Appendix 1: Goya’s Address to the Royal Academy of San Fernando Regarding the Method of Teaching the Visual Arts
Ex.mo S.or
Cumpliendo por mi parte con la Orden de V.E. para que cada uno de nosotros exponga lo que tenga por conveniente sobre el Estudio de las Artes, digo: Que las Academias, no deben ser privativas, ni servir mas que de Auxîlio á los que libremente quieren estudiar en ellas, desterrando toda sugecion servil de Escuela de Niños, preceptos mecanicos, premios mensuales, ayudas de costa, y otras pequeñeces que envilecen, y afeminan un Arte tan liberal y noble como es la Pintura; tampoco se debe prefijar tiempo de que estudien Geometria, ni Perspectiva para vencer dificultades en el dibujo, que este mismo las pide necesariamente à su tiempo à los que descubren disposicion, y talento, y quanto mas adelantados en èl, mas facilmente consiguen la ciencia en las demas Artes, como tenemos los exemplares delos que mas han subido en este punto, que no los cito por ser cosa tan notoria. Daré una prueva para demostrar con hechos, que no hay reglas en la Pintura, y que la opresion, ú obligacion servil de hacer estudiar ó seguir á todos por un mismo Camino, es un grande impedimento á los Jovenes que profesan este arte tan dificil, que toca mas en lo Divino que ningun otro, por significar quanto Dios há criado; el que mas se haya acercado podra dar pocas reglas delas profundas funciones del entendimiento que para esto se necesitan, ni decir en que consiste haber sido mas feliz tal vez en la obra de menos cuidado, que en la de mayor esmero; que profundo, é impenetrable arcano se encierra en la imitacion de la divina naturaleza, que sin ella nada hay bueno, no solo en la Pintura (que no tiene otro oficio que su puntual imitacion) sino en las demas ciencias!

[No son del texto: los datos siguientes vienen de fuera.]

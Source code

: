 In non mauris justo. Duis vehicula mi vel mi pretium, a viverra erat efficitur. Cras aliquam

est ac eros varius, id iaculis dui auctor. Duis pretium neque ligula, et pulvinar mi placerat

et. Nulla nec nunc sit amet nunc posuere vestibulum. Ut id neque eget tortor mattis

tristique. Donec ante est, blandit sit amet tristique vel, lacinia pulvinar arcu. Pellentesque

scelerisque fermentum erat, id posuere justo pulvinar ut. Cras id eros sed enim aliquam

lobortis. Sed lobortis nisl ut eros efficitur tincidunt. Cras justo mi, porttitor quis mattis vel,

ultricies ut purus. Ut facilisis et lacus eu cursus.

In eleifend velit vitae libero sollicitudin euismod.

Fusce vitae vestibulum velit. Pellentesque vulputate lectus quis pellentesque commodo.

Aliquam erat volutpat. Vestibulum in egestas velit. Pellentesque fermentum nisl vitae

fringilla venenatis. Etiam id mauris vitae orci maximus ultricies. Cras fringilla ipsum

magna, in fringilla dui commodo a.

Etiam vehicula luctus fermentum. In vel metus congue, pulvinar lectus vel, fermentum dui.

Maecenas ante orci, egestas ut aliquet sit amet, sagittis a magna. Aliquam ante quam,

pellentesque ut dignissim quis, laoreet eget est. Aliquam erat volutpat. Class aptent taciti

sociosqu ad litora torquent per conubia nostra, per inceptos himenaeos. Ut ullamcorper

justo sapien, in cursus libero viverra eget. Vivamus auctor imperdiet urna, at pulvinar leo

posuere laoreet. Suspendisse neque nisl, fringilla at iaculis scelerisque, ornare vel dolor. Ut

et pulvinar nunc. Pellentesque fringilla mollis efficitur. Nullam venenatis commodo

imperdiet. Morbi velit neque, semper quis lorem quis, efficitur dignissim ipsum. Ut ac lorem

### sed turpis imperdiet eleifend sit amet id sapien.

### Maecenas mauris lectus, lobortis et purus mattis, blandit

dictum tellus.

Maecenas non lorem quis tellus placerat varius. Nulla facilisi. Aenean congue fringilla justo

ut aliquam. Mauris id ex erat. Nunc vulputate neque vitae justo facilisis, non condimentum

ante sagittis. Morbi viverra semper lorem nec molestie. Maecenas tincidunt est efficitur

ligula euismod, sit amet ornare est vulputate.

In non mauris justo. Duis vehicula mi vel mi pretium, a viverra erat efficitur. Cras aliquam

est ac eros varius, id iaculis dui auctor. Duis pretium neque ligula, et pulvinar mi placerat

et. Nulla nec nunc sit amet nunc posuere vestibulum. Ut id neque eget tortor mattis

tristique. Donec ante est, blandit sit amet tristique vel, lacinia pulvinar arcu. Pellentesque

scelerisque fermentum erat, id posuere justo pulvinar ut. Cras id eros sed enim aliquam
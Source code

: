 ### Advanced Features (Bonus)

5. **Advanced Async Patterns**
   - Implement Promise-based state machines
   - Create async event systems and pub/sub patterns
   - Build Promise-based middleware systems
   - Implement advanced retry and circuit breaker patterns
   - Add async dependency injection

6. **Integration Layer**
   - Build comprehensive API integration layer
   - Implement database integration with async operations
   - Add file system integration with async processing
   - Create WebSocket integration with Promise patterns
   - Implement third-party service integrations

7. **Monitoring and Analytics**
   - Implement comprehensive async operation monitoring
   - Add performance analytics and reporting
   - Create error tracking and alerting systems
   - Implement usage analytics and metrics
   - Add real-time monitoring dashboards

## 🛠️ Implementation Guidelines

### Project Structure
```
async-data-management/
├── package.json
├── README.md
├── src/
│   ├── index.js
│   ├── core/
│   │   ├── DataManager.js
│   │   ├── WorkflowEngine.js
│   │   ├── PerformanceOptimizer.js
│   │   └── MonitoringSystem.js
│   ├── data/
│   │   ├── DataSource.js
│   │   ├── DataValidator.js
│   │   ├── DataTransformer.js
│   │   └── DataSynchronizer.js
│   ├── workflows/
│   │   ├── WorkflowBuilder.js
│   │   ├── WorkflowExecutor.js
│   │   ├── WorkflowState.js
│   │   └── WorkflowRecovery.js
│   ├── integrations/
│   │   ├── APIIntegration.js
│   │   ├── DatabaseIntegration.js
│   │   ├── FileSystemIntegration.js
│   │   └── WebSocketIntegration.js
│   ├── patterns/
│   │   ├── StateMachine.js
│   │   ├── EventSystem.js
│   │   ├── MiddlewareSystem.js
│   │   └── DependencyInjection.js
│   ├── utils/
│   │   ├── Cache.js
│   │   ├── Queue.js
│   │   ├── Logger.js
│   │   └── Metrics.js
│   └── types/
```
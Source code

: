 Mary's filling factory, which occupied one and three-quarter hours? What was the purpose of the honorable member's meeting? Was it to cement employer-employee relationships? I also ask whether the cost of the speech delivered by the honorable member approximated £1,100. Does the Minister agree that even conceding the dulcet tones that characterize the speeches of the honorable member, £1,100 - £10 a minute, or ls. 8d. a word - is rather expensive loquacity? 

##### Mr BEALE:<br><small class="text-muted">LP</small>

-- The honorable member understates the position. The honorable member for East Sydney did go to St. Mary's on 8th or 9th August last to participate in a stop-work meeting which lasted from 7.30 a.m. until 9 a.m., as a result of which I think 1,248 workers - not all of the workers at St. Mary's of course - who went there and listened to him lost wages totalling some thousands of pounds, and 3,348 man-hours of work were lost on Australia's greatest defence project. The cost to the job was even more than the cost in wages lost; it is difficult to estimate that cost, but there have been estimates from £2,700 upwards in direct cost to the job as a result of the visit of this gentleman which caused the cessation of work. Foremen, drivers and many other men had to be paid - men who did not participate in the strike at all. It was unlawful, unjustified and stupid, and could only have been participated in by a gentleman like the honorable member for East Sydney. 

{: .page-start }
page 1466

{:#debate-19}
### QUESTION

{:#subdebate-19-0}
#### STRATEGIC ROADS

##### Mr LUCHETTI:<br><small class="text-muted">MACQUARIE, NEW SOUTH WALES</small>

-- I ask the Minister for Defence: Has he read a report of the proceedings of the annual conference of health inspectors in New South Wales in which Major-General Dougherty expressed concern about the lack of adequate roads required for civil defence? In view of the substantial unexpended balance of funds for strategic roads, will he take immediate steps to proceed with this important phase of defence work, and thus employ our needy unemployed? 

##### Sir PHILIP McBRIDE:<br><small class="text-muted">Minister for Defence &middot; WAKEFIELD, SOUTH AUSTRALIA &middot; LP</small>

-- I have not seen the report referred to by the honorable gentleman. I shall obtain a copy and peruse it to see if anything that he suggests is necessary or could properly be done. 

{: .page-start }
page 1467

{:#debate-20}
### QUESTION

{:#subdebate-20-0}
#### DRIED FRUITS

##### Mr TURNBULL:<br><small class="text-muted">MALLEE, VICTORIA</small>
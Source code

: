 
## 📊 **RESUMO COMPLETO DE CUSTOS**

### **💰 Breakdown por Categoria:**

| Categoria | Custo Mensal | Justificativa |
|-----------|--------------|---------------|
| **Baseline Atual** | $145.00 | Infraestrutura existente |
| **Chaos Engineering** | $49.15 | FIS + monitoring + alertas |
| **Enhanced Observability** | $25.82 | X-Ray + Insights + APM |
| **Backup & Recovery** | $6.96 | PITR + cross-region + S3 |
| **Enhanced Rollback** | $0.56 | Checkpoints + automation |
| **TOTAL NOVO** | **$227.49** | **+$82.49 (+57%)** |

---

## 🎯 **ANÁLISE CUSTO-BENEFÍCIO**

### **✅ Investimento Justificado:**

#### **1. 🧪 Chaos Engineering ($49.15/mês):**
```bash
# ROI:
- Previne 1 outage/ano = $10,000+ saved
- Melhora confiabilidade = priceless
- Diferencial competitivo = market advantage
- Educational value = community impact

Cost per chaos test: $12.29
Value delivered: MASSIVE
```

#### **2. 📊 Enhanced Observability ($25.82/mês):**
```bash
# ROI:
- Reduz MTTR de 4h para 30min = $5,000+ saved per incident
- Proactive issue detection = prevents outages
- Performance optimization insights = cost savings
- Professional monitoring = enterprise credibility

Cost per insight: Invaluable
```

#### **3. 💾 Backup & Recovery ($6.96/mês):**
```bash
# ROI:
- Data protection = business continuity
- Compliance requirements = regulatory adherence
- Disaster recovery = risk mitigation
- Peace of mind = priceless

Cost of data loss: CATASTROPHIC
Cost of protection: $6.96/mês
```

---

Anibal Carche [sic], resucitó la Pintura que desde el tiempo de Rafael estaba decaida; con la liberalidad de su genio, dio á luz mas discipulos, y mejores que quantos Profesores há habido, dejando á cada uno correr por donde su espiritu le inclinaba, sin precisar á ninguno á seguir su estilo, ni metodo, poniendo solo aquellas correcciones que se dirigen á conseguir la imitacion dela verdad, y asi se ven los diferentes estilos, de Guido, Guarchino, Andrea, Saqui, Lanfranco, Albano etc.
No puedo dejar de dar otra prueba mas clara. De los Pintores que hemos conocido de mas abilidad, y que mas se han esmerado en enseñar el camino de sus fatigados estilos (segun nos hán dado á entender) ¿Quantos discipulos han sacado? ¿en donde están estos progresos? estas reglas? este metodo? ¿de lo que han escrito se ha conseguido otro adelantam.to mas que interesar á los que no son, ni han podido ser Profesores, con el objeto de que realzasen mas sus obras, y darles amplias facultades para decidir aun á presencia de los inteligentes de una tan sagrada Ciencia que tanto estudio exige (aun de los que han nacido para ella) para entender y discernir lo mejor?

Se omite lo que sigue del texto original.